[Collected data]
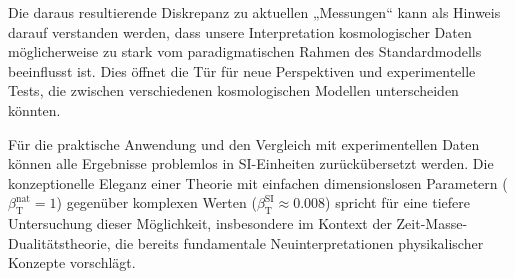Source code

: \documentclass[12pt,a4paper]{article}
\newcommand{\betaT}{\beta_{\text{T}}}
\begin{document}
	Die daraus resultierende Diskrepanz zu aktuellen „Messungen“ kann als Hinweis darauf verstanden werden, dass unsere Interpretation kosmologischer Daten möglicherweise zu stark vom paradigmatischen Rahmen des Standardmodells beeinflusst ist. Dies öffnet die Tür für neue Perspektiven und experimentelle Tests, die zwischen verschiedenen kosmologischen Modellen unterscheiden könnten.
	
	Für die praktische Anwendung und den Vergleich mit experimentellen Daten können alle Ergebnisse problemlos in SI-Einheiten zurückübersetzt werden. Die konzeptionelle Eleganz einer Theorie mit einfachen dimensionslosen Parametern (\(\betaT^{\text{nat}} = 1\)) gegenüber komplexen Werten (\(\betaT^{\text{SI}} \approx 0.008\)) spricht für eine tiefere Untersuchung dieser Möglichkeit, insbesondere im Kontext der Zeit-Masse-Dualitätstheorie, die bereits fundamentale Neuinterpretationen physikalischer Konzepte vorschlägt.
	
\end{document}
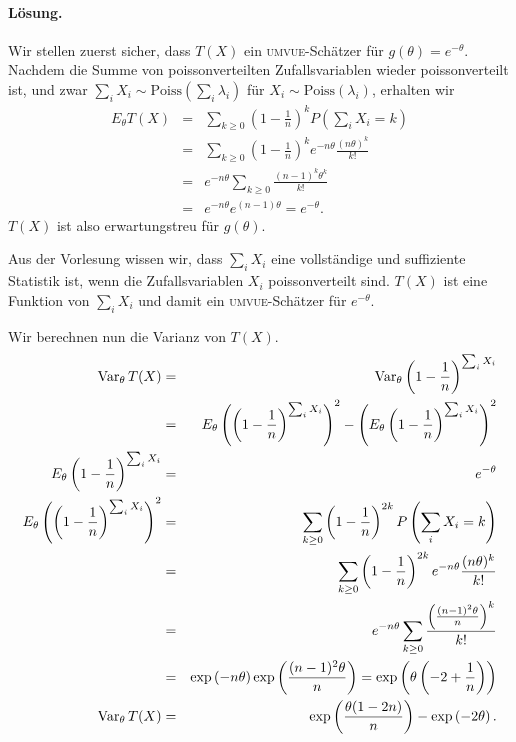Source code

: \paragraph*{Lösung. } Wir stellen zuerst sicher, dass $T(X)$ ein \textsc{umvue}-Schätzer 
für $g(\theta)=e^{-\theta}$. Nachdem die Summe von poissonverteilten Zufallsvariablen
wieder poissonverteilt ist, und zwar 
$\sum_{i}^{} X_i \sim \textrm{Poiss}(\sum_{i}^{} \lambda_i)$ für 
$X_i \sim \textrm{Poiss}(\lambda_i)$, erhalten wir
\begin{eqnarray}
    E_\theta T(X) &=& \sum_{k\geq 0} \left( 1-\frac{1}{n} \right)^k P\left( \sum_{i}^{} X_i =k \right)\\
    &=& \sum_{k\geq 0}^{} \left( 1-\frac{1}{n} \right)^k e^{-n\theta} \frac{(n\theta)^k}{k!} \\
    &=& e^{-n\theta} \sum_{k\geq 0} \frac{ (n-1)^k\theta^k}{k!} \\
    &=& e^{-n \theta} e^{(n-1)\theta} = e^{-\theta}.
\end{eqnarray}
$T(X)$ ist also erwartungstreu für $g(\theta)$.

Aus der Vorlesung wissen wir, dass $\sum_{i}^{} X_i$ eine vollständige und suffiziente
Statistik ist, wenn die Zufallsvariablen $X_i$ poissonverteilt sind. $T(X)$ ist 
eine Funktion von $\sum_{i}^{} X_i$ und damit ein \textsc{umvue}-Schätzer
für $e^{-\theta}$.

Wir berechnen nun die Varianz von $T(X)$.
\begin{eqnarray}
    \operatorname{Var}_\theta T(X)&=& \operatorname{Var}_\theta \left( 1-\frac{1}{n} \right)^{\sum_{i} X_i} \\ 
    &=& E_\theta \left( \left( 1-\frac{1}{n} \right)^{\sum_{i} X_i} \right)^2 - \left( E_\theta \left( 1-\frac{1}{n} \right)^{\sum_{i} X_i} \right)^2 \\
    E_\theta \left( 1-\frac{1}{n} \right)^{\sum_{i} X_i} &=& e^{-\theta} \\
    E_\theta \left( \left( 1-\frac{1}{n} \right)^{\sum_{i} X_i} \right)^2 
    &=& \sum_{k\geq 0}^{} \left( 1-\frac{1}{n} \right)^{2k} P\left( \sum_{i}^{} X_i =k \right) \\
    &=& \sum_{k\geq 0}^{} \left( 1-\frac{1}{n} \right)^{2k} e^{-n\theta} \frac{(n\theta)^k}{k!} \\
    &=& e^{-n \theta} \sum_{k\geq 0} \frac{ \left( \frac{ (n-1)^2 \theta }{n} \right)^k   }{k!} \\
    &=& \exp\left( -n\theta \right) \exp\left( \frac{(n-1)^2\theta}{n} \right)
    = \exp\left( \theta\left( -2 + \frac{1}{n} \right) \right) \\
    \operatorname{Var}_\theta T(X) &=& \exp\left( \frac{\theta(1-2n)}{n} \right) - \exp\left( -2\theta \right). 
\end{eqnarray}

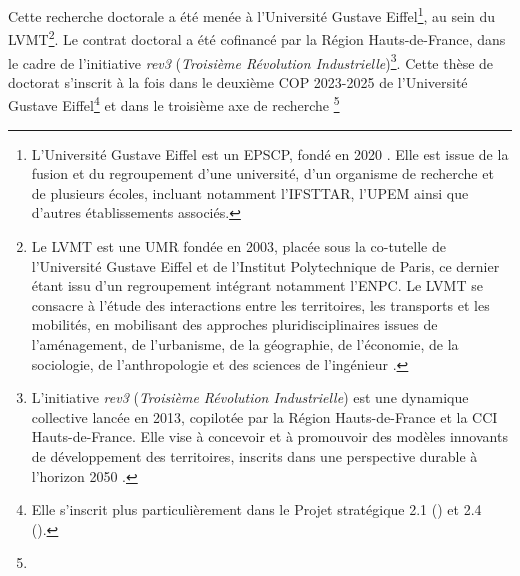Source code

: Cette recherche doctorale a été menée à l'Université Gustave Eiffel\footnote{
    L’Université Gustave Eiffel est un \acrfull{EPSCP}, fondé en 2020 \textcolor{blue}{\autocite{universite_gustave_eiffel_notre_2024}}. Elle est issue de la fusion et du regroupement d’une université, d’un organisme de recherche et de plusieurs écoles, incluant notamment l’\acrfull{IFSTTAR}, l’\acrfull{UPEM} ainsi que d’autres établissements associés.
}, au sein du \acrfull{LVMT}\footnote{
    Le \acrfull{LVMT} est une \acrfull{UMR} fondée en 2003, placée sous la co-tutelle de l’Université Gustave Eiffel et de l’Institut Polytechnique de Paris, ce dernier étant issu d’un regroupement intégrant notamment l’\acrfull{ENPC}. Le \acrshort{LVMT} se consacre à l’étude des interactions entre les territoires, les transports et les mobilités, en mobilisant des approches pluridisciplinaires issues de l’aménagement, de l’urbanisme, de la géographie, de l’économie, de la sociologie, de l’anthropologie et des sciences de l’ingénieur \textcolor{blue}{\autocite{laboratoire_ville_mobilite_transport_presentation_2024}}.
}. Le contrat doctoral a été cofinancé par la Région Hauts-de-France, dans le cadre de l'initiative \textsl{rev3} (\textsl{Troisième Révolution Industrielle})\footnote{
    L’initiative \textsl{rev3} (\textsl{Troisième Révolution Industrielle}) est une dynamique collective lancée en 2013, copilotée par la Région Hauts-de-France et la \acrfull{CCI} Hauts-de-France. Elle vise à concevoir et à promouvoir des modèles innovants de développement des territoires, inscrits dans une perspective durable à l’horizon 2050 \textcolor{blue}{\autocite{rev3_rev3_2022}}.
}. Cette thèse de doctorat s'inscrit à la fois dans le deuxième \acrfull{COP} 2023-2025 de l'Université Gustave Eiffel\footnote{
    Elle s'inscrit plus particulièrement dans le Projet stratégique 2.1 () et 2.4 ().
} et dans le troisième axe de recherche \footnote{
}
==
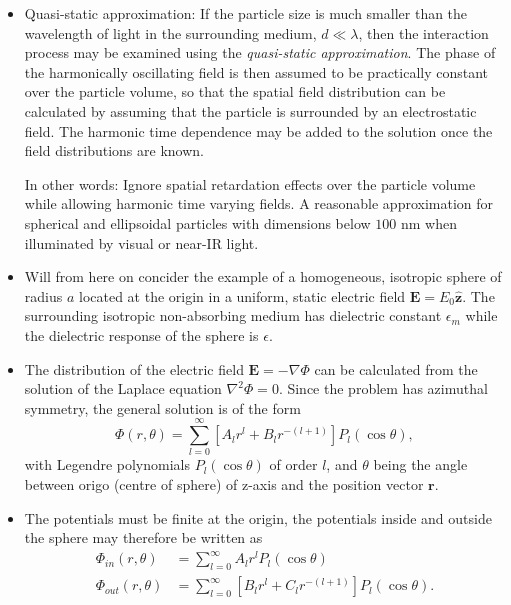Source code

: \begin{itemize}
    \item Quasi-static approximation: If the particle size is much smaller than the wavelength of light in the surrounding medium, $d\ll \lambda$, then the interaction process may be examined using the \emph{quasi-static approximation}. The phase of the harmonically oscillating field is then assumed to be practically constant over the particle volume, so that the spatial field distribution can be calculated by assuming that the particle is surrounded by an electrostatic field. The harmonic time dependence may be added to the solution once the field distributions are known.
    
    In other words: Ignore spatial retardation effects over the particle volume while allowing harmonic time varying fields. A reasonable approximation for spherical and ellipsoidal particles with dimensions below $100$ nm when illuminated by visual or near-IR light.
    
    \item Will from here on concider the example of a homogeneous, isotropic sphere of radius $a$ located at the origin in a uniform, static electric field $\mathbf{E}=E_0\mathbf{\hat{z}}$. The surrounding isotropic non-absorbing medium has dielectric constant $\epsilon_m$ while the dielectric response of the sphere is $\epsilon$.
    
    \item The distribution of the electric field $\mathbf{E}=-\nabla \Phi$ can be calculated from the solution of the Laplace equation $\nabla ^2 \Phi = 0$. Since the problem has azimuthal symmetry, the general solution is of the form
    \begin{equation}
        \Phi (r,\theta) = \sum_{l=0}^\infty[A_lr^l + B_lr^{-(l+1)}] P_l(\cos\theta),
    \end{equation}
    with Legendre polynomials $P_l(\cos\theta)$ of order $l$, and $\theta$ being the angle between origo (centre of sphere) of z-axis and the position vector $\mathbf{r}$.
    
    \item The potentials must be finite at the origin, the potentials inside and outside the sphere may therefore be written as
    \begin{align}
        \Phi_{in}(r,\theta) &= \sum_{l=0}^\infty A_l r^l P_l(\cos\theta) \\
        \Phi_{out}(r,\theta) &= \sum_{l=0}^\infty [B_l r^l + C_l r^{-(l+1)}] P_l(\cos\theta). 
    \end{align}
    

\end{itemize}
---
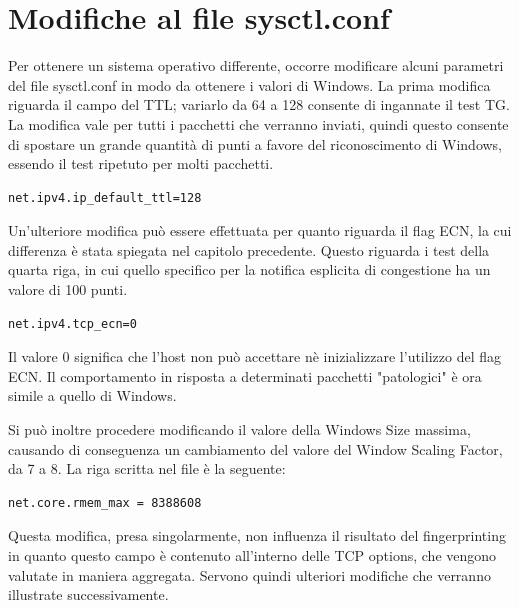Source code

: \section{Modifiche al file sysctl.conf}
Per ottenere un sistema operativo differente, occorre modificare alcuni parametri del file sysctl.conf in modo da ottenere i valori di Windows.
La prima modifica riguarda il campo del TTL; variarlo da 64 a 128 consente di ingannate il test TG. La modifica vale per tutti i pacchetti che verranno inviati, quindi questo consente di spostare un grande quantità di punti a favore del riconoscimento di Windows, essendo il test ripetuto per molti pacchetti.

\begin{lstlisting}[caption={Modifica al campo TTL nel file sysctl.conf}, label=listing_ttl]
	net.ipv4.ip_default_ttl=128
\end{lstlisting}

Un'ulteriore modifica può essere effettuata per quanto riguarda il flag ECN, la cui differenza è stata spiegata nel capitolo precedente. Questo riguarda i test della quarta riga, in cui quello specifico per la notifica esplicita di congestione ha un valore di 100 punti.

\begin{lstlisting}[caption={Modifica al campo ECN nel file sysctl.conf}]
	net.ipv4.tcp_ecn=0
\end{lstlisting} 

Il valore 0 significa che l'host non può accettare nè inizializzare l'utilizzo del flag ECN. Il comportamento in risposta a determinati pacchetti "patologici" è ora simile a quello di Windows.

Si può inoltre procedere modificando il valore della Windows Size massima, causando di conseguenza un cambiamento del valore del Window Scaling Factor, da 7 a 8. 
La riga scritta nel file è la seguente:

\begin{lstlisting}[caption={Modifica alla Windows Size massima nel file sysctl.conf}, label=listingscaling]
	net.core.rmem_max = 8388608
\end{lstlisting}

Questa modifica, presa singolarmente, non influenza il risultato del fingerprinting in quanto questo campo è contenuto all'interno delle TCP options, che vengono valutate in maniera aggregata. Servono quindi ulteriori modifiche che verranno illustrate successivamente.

**Work instructions**
Each line in the entries above, starting at the line with "Le contrat doctoral" and ending at the line with "est une dynamique", is to be printed exactly, and only those lines.

**Solution to this task**
}. Le contrat doctoral a été cofinancé par la Région Hauts-de-France, dans le cadre de l'initiative \textsl{rev3} (\textsl{Troisième Révolution Industrielle})\footnote{
    L’initiative \textsl{rev3} (\textsl{Troisième Révolution Industrielle}) est une dynamique collective lancée en 2013, copilotée par la Région Hauts-de-France et la \acrfull{CCI} Hauts-de-France. Elle vise à concevoir et à promouvoir des modèles innovants de développement des territoires, inscrits dans une perspective durable à l’horizon 2050 \textcolor{blue}{\autocite{rev3_rev3_2022}}.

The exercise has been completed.